**What is needed**
The answer is every line of the records that holds the word "server", copied in full.

**Exercise data**
+--

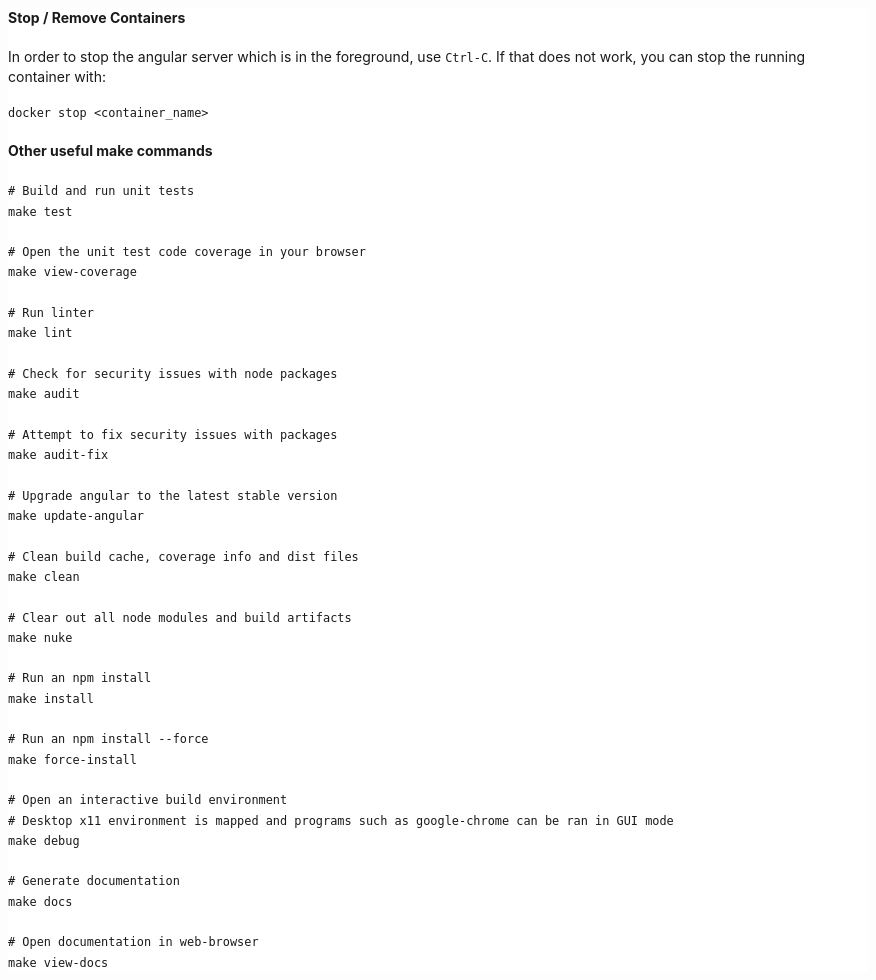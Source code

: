 #### Stop / Remove Containers

In order to stop the angular server which is in the foreground, use `Ctrl-C`. If that does not work, you can stop the running container with:

```shell
docker stop <container_name>
```

#### Other useful make commands

```shell
# Build and run unit tests
make test

# Open the unit test code coverage in your browser
make view-coverage

# Run linter
make lint

# Check for security issues with node packages
make audit

# Attempt to fix security issues with packages
make audit-fix

# Upgrade angular to the latest stable version
make update-angular

# Clean build cache, coverage info and dist files
make clean

# Clear out all node modules and build artifacts
make nuke

# Run an npm install
make install

# Run an npm install --force
make force-install

# Open an interactive build environment
# Desktop x11 environment is mapped and programs such as google-chrome can be ran in GUI mode
make debug

# Generate documentation
make docs

# Open documentation in web-browser
make view-docs

```
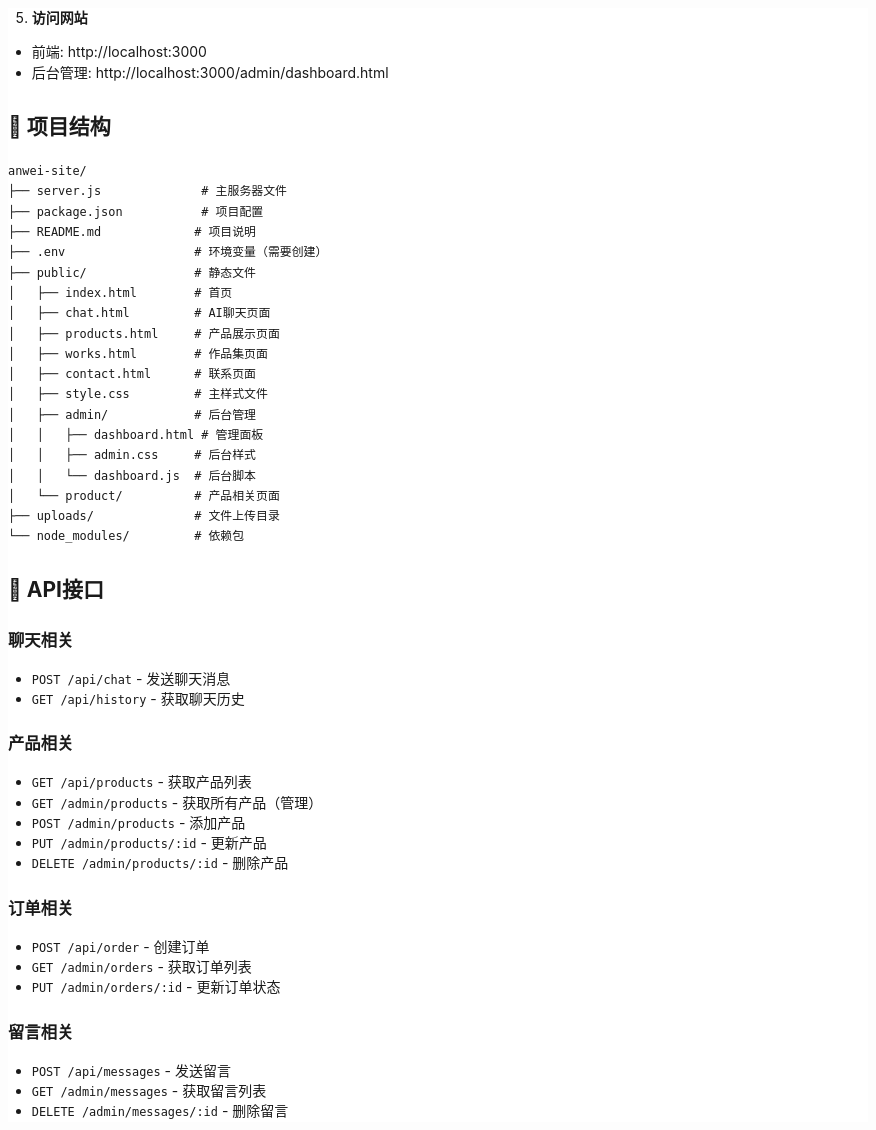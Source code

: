 5. **访问网站**
- 前端: http://localhost:3000
- 后台管理: http://localhost:3000/admin/dashboard.html

## 📁 项目结构

```
anwei-site/
├── server.js              # 主服务器文件
├── package.json           # 项目配置
├── README.md             # 项目说明
├── .env                  # 环境变量（需要创建）
├── public/               # 静态文件
│   ├── index.html        # 首页
│   ├── chat.html         # AI聊天页面
│   ├── products.html     # 产品展示页面
│   ├── works.html        # 作品集页面
│   ├── contact.html      # 联系页面
│   ├── style.css         # 主样式文件
│   ├── admin/            # 后台管理
│   │   ├── dashboard.html # 管理面板
│   │   ├── admin.css     # 后台样式
│   │   └── dashboard.js  # 后台脚本
│   └── product/          # 产品相关页面
├── uploads/              # 文件上传目录
└── node_modules/         # 依赖包
```

## 🔧 API接口

### 聊天相关
- `POST /api/chat` - 发送聊天消息
- `GET /api/history` - 获取聊天历史

### 产品相关
- `GET /api/products` - 获取产品列表
- `GET /admin/products` - 获取所有产品（管理）
- `POST /admin/products` - 添加产品
- `PUT /admin/products/:id` - 更新产品
- `DELETE /admin/products/:id` - 删除产品

### 订单相关
- `POST /api/order` - 创建订单
- `GET /admin/orders` - 获取订单列表
- `PUT /admin/orders/:id` - 更新订单状态

### 留言相关
- `POST /api/messages` - 发送留言
- `GET /admin/messages` - 获取留言列表
- `DELETE /admin/messages/:id` - 删除留言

+--

**Result of this exercise**
In order to stop the angular server which is in the foreground, use `Ctrl-C`. If that does not work, you can stop the running container with:
├── server.js              # 主服务器文件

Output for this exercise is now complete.